The word "love" may appear in some lines of the data; copy every such line.

[Saved data entries]
========
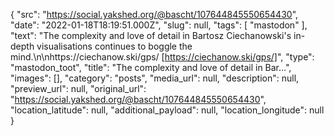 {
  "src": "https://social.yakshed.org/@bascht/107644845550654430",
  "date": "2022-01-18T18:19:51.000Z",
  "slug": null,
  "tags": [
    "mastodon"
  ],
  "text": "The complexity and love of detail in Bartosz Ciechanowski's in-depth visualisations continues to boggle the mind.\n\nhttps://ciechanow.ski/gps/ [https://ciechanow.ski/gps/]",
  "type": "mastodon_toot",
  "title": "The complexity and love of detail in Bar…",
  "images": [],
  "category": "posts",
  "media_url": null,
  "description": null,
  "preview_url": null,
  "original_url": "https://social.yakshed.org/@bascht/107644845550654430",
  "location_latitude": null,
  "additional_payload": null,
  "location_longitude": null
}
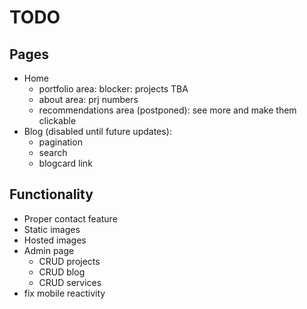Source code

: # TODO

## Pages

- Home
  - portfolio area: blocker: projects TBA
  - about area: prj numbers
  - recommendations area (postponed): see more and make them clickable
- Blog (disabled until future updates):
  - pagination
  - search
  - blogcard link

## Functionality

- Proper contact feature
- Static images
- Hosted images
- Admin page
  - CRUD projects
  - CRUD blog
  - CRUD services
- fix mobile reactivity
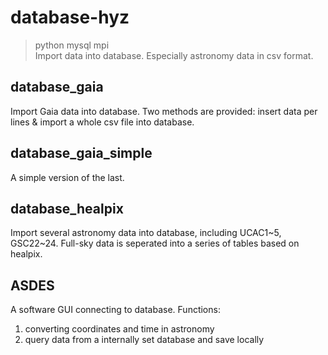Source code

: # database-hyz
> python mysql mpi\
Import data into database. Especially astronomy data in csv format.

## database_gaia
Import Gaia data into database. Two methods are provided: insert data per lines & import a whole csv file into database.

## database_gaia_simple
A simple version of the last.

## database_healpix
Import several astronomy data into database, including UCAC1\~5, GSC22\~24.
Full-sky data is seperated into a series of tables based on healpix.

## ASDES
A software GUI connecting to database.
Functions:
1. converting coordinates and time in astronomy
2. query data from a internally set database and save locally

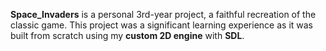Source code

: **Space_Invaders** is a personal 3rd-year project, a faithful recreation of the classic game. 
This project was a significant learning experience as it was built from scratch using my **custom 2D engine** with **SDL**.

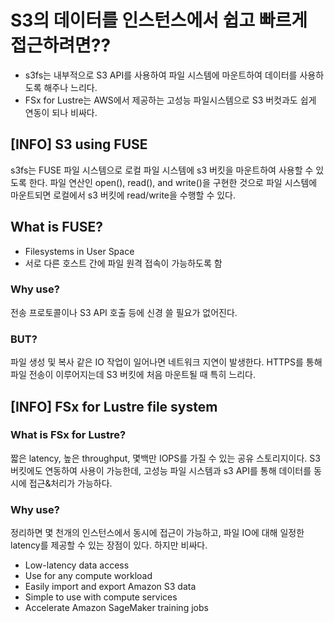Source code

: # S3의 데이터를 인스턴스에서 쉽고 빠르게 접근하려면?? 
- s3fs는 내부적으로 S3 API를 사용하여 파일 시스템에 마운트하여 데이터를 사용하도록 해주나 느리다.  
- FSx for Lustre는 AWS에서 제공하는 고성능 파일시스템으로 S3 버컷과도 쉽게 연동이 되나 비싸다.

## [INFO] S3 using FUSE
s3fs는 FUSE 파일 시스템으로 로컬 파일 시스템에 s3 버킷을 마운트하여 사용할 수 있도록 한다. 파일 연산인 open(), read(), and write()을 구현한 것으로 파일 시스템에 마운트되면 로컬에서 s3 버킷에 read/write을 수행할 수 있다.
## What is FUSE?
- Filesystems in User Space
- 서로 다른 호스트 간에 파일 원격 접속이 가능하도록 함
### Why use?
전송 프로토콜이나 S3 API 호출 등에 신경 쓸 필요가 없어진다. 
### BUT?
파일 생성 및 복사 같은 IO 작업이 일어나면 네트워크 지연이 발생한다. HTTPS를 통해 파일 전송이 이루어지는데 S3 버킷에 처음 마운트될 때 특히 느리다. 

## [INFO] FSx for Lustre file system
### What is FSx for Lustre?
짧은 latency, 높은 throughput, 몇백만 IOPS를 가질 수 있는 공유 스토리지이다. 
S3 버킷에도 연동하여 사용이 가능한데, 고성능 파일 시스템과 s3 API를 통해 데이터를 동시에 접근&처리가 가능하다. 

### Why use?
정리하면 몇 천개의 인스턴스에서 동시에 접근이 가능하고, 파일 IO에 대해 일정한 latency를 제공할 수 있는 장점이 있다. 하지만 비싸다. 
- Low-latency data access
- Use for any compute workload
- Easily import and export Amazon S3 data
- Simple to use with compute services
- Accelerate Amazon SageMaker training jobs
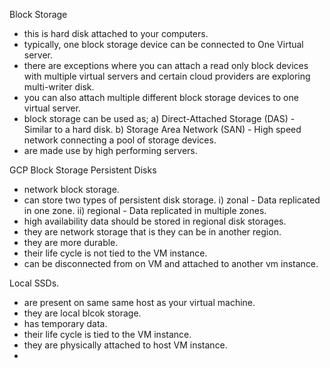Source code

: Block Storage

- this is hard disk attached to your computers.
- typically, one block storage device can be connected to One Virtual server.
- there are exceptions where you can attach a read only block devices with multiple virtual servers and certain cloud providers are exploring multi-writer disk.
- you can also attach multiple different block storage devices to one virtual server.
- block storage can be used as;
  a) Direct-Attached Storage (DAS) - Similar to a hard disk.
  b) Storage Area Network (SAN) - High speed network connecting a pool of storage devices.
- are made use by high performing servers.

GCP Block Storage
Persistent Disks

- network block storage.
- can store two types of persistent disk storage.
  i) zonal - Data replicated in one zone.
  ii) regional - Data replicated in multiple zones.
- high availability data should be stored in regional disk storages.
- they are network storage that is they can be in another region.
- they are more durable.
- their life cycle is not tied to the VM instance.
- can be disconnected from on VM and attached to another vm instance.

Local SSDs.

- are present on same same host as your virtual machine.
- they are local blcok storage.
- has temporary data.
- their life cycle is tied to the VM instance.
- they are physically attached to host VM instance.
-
========
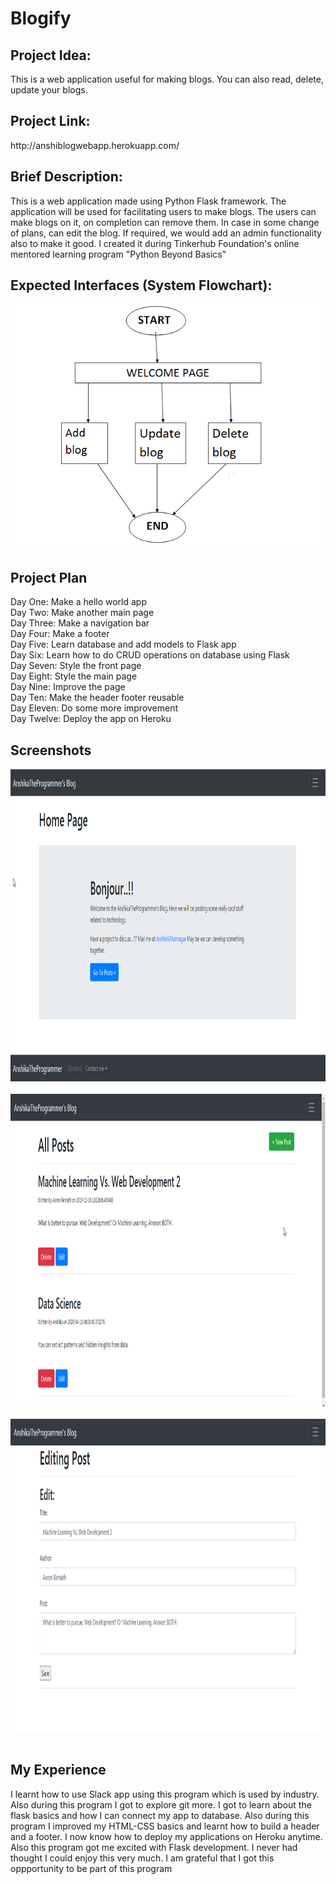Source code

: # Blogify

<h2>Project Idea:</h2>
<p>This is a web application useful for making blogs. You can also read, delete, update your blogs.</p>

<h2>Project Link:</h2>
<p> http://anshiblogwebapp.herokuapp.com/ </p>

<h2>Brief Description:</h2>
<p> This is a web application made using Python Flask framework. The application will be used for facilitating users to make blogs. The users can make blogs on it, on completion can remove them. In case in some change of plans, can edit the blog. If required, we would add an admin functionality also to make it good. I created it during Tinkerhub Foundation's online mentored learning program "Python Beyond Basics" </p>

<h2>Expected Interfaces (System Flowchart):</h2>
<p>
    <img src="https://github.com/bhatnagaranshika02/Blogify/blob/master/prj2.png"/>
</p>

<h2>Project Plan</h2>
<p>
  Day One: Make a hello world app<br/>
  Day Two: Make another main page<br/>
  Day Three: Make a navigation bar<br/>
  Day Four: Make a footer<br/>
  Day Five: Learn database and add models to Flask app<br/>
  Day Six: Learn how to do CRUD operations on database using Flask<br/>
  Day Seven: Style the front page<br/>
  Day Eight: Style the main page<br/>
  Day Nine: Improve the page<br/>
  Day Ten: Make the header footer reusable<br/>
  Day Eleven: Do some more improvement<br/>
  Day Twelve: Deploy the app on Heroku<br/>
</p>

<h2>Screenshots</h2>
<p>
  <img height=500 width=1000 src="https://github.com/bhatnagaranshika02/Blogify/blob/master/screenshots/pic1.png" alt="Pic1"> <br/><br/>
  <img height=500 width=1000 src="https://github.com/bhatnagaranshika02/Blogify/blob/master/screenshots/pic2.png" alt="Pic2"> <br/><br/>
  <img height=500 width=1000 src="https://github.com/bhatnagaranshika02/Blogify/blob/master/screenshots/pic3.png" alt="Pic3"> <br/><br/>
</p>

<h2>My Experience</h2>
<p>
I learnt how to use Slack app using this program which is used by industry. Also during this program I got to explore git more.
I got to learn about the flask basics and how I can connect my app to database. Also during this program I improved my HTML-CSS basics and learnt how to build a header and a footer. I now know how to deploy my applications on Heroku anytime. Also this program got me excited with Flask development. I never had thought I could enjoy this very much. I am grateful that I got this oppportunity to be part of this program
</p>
========
Solution:
  "text": "The complexity and love of detail in Bartosz Ciechanowski's in-depth visualisations continues to boggle the mind.\n\nhttps://ciechanow.ski/gps/ [https://ciechanow.ski/gps/]",
  "title": "The complexity and love of detail in Bar…",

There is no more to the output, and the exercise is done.